**** Material for this exercise ****
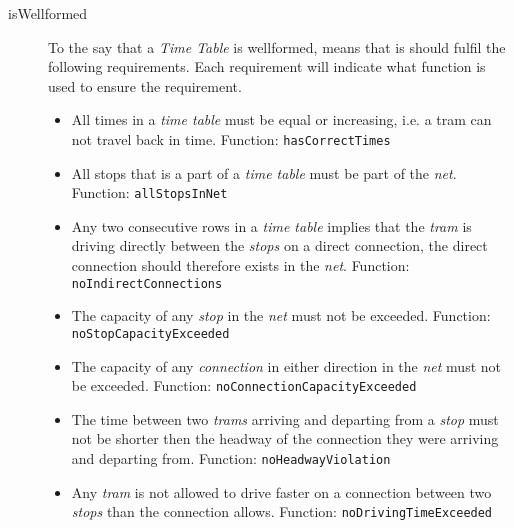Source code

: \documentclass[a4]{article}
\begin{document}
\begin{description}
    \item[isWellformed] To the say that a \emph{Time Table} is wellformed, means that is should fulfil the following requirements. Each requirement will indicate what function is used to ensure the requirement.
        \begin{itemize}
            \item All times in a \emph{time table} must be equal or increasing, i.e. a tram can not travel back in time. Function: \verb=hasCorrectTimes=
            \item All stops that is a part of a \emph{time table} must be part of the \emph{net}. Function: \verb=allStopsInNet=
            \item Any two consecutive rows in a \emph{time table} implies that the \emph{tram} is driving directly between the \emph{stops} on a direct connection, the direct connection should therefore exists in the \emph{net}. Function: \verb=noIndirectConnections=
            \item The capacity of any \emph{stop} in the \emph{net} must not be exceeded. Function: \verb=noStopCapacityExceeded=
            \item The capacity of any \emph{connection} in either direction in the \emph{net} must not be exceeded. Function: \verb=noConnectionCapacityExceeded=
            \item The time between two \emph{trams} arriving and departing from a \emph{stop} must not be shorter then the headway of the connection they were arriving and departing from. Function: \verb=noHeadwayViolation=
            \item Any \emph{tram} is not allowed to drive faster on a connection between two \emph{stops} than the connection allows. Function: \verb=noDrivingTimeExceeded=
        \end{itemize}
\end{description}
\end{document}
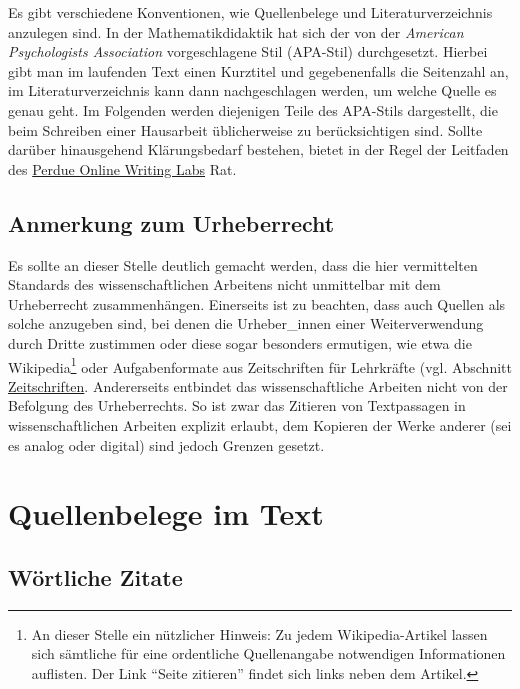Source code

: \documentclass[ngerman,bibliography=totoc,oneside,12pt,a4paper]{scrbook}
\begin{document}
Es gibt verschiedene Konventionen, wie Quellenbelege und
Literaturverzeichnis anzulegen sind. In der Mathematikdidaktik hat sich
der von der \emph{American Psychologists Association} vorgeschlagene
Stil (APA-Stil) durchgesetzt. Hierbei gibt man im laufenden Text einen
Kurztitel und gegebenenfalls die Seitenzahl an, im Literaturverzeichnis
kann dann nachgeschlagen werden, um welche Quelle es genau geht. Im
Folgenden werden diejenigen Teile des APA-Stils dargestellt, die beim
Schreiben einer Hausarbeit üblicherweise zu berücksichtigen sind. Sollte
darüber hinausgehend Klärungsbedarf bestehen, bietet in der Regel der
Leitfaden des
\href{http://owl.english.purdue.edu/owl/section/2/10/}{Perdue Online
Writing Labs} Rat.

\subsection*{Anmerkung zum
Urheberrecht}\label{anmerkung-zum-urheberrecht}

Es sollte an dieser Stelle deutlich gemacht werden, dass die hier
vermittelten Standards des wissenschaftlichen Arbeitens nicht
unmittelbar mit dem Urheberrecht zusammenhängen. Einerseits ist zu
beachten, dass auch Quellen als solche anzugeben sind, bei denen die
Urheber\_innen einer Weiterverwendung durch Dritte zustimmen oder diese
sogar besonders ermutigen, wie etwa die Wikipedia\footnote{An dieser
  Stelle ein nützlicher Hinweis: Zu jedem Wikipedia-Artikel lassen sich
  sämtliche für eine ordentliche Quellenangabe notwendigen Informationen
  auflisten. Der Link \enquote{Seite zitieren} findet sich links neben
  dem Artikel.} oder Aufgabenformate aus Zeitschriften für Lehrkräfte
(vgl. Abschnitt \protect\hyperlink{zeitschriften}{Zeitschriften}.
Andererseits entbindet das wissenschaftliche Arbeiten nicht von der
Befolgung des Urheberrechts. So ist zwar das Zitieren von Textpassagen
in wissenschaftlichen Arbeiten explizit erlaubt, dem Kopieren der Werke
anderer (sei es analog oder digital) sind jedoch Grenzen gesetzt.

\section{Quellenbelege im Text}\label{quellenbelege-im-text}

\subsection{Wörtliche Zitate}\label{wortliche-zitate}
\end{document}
****
[What to do] Please copy out each line of the data in which the word "between" occurs.

[Answer for the task]
            \item Any two consecutive rows in a \emph{time table} implies that the \emph{tram} is driving directly between the \emph{stops} on a direct connection, the direct connection should therefore exists in the \emph{net}. Function: \verb=noIndirectConnections=
            \item The time between two \emph{trams} arriving and departing from a \emph{stop} must not be shorter then the headway of the connection they were arriving and departing from. Function: \verb=noHeadwayViolation=
            \item Any \emph{tram} is not allowed to drive faster on a connection between two \emph{stops} than the connection allows. Function: \verb=noDrivingTimeExceeded=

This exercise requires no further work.